The Big Three automakers often cut expenses by mothballing factories and laying off employees. Those are the most drastic measures and ones that HVACR contractors try to avoid at all costs. But short of reducing a staff or closing down a location, what are the best ways to streamline a business? The NEWS wanted to know and asked some contractors how they are watching their expenses in these slow economic times.
It is a given that many contractors continue to stay busy and never slack off when watching their expenses. However, many contractors need to keep some type of checklist of ways to cut or reduce expenses - not because they are poor business managers - but because they need to maintain reasonable profits to grow their businesses and pay their employees. The smallest added expense can throw their budgets into a tailspin and put their balance sheets in the red.
For some contractors, merely tweaking existing systems and procedures can have a substantial effect on cutting costs. Take company vehicles for example: it is obviously possible to reduce gasoline consumption by routing service calls by geographic location. It is also possible to save gas by changing driving habits.
One contractor, Josh Mitchell of Mitchell Mechanical Inc., Seattle, Wash., said he cut his fuel bills by over 15 percent by having his company mechanic limit the vans to 62 miles-per-hour and teaching the techs how to “manage their gas pedals.” Mitchell added, “As an incentive, we give a $100 bonus each month to the guy who gets the best mileage improvement.”
Another contractor eased off on the gas and bought a gauge to tell him how to read engine problems. “I’ve learned to get the lead out of my foot and coast, as in put it in neutral, down hills,” he said. “My overloaded pick-up used to get about 15.5 mpg, now it’s at 19.5 for this last tank. I got help from this cool tool, which gives real-time gas mileage readings (www.scangauge.com).

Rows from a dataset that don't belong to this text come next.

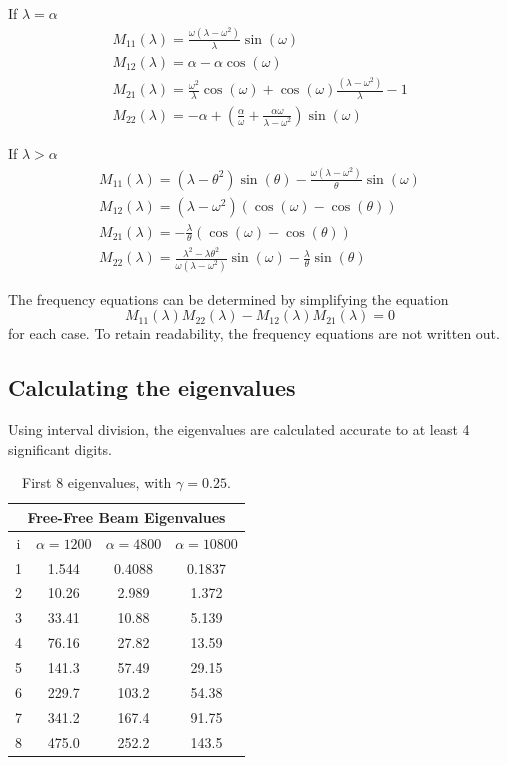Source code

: \documentclass[../../main.tex]{subfiles}
\begin{document}
{If $\lambda = \alpha$}
\begin{align*}
	&M_{11}(\lambda) = \frac{\omega\left(\lambda - \omega^2\right)}{\lambda}\sin(\omega)&\\
	&M_{12}(\lambda)=\alpha-\alpha\cos(\omega)&\\
	&M_{21}(\lambda)=\frac{\omega^2}{\lambda}\cos(\omega)+\cos(\omega)\frac{\left(\lambda - \omega^2\right)}{\lambda} - 1 &\\
	&M_{22}(\lambda)=-\alpha+\left(\frac{\alpha}{\omega}+\frac{\alpha\omega}{\lambda-\omega^2}\right)\sin(\omega)&
\end{align*}

{If $\lambda > \alpha$}
\begin{align*}
	&M_{11}(\lambda) = \left(\lambda - \theta^2\right)\sin(\theta) - \frac{\omega  \left(\lambda - \omega^2\right)}{\theta}\sin(\omega)&\\
	&M_{12}(\lambda) = \left(\lambda - \omega^2\right)(\cos(\omega) - \cos(\theta))&\\
	&M_{21}(\lambda)=-\frac{\lambda}{\theta}(\cos(\omega)-\cos(\theta))&\\
	&M_{22}(\lambda)=\frac{\lambda^2-\lambda\theta^2}{\omega(\lambda-\omega^2)}\sin(\omega)-\frac{\lambda}{\theta}\sin(\theta)&
\end{align*}

The frequency equations can be determined by simplifying the equation $$M_{11}(\lambda)M_{22}(\lambda)-M_{12}(\lambda)M_{21}(\lambda) = 0$$
for each case. To retain readability, the frequency equations are not written out.

\subsection{Calculating the eigenvalues}
Using interval division, the eigenvalues are calculated accurate to at least 4 significant digits.
\FloatBarrier
\begin{table}[htbp]
	\centering
	\caption{First 8 eigenvalues, with $\gamma = 0.25$.}
	\begin{tabular}{|c||c|c|c|}
		\hline
		\multicolumn{4}{|c|}{Free-Free Beam Eigenvalues}\\
		\hline
		{i} & {$\alpha = 1200$} & {$\alpha = 4800$} & {$\alpha = 10800$} \\
		\hline
		1     & 1.544 & 0.4088 & 0.1837 \\
		2     & 10.26 & 2.989 & 1.372 \\
		3     & 33.41 & 10.88 & 5.139 \\
		4     & 76.16 & 27.82 & 13.59 \\
		5     & 141.3 & 57.49 & 29.15 \\
		6     & 229.7 & 103.2 & 54.38 \\
		7     & 341.2 & 167.4 & 91.75 \\
		8     & 475.0   & 252.2 & 143.5 \\
		\hline
	\end{tabular}%
	\label{tab:addlabel}%
\end{table}%
\FloatBarrier
\end{document}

It will also read your error codes and reset the check engine light.”
Here is another list of driving tips suggested by a contractor:
• Under-inflated tires suck up lots of extra gas. Check the tire pressures cold, and add air to meet the required pressures, usually found on a sticker on the doorframe or in the trunk, or in the vehicle owner’s manual.
• Drive the speed limit. Every mile-per-hour over 55 uses more gas.
• Open windows create drag at highway speeds, using more gas.
• Maintain your vehicles properly.
• Avoid jackrabbit starts, and eliminate all unnecessary weight from your vehicles.
Rocco Pace of Oliver Heating & Cooling, Morton, Pa., said there are many ways his company has altered driving habits to reduce costs.
“Installing a GPS on all your vehicles will help,” he said. “We have automatic alerts sent when a vehicle idles for more than 20 minutes or drives over 70 miles per hour for more than three minutes. Plus, there is the efficiency of sending your closest mechanic to emergency jobs, to the closest supply house, or even to another truck to pick up a part. These are just some ways of saving.
“We have all service techs set up in zones, and very rarely will they get called out of their zones. We utilize self-storage spaces around our service area and have the suppliers deliver the parts to lockers. This stops a lot of travel and prevents the techs from going to a supply house or into the shop. We have the suppliers make up kits for every type of add-on/replacement or residential new construction job that we do. They package the kit and deliver it to the jobsites or to our shop for our delivery trucks.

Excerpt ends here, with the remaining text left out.